Inside Palantir — the Peter Thiel-cofounded data analytics giant born from CIA seed money after September 11 — a confrontation is accelerating. The company’s workforce is increasingly at odds with its expanding role in the Trump administration’s immigration crackdown and military campaigns, and the people sounding the alarm are the ones building the tools.

A Mission That Moved Inward

Palantir was founded at a moment of national consensus. After 9/11, building powerful surveillance software to hunt terrorists abroad was something many in Silicon Valley could rationalize — even if the company’s namesake, Tolkien’s all-seeing and corrupting orb, suggested the founders understood the risks from the start.

For two decades, employees absorbed external criticism and awkward dinner-table conversations about working for a surveillance company. Palantir sold its data aggregation and analysis platforms to private businesses and the US military’s targeting systems, and workers could tell themselves the mission was defensible. The enemy was foreign. The targets were terrorists.

That calculus shifted last fall. According to Ars Technica, Palantir seemed to become the technological backbone of Trump’s immigration enforcement machinery, providing software to the Department of Homeland Security that identifies, tracks, and helps deport immigrants. A year into Trump’s second term — with the administration’s escalated immigration enforcement, its war in Iran, and Palantir’s own public manifestos — employees are raising concerns internally with new urgency, according to current and former workers who spoke with the publication.

“Fierce Internal Dialogue”

A Palantir spokesperson defended the company’s culture in a statement to Ars Technica. “We hire the best and brightest talent to help defend America and its allies and to build and deploy our software to help governments and businesses around the world. Palantir is no monolith of belief, nor should we be. We all pride ourselves on a culture of fierce internal dialogue and even disagreement over the complex areas we work on. That has been true from our founding and remains true today.”

The statement is both a defense and an inadvertent confirmation. A company whose employees are debating whether its work constitutes a “descent into fascism” is one where the mission is no longer settled — and a spokesperson insisting that internal disagreement has existed “from our founding” doesn’t answer the obvious question: what changed?
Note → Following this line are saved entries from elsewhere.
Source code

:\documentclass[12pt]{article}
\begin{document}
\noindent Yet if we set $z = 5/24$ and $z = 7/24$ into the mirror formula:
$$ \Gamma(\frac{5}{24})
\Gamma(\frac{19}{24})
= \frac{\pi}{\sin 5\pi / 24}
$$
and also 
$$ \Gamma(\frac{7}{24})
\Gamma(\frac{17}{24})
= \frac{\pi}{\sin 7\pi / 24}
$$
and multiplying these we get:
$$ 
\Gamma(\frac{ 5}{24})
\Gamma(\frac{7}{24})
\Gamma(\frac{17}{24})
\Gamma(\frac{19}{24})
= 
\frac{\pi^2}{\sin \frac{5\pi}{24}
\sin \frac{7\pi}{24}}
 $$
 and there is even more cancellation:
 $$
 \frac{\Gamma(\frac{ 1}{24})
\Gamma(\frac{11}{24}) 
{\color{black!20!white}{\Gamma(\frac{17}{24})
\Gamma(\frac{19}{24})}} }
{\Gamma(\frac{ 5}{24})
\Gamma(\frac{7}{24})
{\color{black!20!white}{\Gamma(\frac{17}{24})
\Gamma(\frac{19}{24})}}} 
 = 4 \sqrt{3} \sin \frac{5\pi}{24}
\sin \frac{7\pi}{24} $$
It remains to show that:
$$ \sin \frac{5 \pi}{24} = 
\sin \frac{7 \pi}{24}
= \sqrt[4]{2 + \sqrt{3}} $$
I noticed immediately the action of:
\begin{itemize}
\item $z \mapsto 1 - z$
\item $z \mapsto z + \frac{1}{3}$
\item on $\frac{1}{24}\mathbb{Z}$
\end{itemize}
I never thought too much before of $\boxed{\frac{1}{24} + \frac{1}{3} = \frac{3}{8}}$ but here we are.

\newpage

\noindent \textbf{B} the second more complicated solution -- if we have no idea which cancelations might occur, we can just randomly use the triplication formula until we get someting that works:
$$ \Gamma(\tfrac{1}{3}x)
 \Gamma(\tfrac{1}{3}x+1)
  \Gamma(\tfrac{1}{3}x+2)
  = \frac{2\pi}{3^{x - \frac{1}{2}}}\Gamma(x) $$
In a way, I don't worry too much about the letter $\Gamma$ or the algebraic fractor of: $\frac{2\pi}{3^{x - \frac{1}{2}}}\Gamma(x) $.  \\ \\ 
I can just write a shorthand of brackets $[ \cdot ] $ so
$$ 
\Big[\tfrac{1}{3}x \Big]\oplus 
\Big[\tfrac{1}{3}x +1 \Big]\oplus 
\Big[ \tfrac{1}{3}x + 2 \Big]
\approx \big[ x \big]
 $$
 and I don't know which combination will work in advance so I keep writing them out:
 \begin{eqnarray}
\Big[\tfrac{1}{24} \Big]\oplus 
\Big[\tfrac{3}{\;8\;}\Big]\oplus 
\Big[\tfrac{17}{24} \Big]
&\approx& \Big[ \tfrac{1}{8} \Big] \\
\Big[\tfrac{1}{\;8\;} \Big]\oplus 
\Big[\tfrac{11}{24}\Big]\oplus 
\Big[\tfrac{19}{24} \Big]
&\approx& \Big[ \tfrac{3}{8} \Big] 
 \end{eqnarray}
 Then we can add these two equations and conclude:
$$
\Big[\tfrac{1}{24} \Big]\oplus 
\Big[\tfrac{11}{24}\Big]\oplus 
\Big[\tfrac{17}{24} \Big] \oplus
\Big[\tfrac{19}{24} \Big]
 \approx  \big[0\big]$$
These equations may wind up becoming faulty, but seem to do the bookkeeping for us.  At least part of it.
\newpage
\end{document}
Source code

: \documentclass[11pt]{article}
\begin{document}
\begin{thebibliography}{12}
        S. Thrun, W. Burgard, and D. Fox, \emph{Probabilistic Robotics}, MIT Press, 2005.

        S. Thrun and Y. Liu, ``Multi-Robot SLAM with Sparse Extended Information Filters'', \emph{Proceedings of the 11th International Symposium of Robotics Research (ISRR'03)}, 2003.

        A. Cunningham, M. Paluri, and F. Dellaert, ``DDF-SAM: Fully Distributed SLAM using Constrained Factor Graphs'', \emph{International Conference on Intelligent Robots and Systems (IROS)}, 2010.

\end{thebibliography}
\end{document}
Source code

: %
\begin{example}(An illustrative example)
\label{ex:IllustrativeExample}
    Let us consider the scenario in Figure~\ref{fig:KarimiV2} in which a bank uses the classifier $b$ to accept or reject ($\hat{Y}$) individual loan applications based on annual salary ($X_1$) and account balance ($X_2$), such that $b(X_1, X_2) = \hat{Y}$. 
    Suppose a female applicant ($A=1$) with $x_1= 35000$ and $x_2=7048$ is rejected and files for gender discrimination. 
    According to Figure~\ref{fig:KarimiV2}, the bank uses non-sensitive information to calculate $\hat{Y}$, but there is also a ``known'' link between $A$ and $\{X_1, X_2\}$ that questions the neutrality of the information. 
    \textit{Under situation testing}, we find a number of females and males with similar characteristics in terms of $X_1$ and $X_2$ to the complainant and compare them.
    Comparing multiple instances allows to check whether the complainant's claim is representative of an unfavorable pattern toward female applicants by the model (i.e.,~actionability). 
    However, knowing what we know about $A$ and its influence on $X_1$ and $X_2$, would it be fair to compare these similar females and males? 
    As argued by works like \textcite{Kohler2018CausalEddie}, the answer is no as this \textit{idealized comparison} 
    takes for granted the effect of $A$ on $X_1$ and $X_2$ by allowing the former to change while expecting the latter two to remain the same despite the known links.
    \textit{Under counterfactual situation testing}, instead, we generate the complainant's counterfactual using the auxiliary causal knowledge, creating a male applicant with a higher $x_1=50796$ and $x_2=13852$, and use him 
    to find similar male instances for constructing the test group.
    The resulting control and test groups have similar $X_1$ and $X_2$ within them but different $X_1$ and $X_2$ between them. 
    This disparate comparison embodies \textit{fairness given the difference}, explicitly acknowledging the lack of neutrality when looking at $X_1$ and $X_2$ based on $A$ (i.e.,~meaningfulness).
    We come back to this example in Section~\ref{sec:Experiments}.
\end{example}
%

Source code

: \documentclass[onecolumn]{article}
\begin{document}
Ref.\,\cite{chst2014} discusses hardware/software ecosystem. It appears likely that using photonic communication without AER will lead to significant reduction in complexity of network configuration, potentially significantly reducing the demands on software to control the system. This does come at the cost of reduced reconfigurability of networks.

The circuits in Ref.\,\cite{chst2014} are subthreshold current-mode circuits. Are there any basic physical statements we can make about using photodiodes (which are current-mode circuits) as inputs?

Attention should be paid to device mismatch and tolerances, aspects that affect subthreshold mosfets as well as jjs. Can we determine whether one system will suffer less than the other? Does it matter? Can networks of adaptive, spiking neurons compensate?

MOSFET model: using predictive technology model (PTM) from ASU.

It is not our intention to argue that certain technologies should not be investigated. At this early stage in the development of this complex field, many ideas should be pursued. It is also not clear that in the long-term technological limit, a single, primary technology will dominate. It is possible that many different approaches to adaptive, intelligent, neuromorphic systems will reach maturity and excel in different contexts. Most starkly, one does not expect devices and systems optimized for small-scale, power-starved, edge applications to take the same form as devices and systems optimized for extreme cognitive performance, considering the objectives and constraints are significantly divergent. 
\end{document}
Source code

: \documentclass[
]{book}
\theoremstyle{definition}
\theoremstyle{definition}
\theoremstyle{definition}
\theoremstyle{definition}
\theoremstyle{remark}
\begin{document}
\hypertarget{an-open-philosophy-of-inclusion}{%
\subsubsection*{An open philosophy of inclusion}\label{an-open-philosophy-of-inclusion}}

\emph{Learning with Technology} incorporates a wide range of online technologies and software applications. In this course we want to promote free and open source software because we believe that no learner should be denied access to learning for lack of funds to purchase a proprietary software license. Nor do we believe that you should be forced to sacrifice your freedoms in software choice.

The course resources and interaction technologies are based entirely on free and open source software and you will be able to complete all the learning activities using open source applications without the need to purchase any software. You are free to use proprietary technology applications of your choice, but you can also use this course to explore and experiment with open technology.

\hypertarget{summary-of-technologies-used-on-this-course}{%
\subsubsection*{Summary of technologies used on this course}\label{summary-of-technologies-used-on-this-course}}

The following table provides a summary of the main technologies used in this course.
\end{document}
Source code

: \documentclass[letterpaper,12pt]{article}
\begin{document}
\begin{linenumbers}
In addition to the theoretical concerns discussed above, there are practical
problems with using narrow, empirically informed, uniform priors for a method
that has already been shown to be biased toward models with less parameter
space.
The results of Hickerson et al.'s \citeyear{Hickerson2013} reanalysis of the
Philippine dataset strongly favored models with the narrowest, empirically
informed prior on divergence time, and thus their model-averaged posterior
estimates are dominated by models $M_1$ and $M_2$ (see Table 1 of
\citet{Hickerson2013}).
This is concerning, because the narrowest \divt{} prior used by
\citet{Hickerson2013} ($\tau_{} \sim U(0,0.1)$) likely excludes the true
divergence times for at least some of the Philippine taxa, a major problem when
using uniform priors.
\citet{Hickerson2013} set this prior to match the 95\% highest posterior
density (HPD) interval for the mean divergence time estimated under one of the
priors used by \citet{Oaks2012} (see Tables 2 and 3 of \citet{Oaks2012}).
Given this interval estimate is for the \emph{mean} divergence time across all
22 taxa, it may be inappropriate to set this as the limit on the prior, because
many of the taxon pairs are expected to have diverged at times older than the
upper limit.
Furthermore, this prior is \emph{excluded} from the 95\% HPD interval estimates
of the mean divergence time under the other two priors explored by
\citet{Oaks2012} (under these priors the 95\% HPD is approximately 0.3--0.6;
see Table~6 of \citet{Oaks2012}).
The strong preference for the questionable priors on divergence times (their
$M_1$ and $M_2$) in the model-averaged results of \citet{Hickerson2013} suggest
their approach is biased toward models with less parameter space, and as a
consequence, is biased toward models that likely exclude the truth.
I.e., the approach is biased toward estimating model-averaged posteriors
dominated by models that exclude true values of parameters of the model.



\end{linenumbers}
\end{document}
What changed is the direction the tools are pointing. Palantir’s government work has moved from counterterrorism — tracking suspected militants abroad — to domestic immigration enforcement, identifying and facilitating the deportation of people inside the United States. For employees who signed up to build systems targeting foreign threats, the domestic application has become a breaking point.

The Pipeline Problem

Palantir is not the first tech company to face employee revolt over government contracts. Google workers protested Project Maven, the Pentagon’s AI-targeting program, in 2018. Microsoft employees objected to ICE contracts. Amazon staff pushed back on facial recognition sales to police departments. Each time, the pattern was similar: workers who built the tools discovered those tools were being used in ways they hadn’t anticipated — or had been promised wouldn’t happen.

But Palantir occupies a different position. This is not a company with a consumer brand to protect or a diversified revenue base that makes government contracts optional. Government work is the business model. There is no other line of business to fall back on, no advertising revenue to cushion a moral stand.

The employees raising concerns are not external critics. They are the people with the institutional knowledge to understand exactly how these systems work — and the technical skill to imagine alternatives. Their alarm carries weight that outside commentary cannot replicate.

This is the broader test case that Palantir now represents: whether tech workers, from inside the building, can meaningfully slow or redirect the authoritarian applications of their labor once the contracts are signed and the infrastructure is running. Whether “fierce internal dialogue” produces anything more than dialogue.

The company’s namesake, Tolkien’s palantír, was a seeing stone that corrupted those who used it. The point was not that surveillance itself was evil — it was that the power to watch from a distance corroded even those who started with good intentions.

Palantir’s employees appear to have read the book. The question is whether anyone with the power to change course is listening.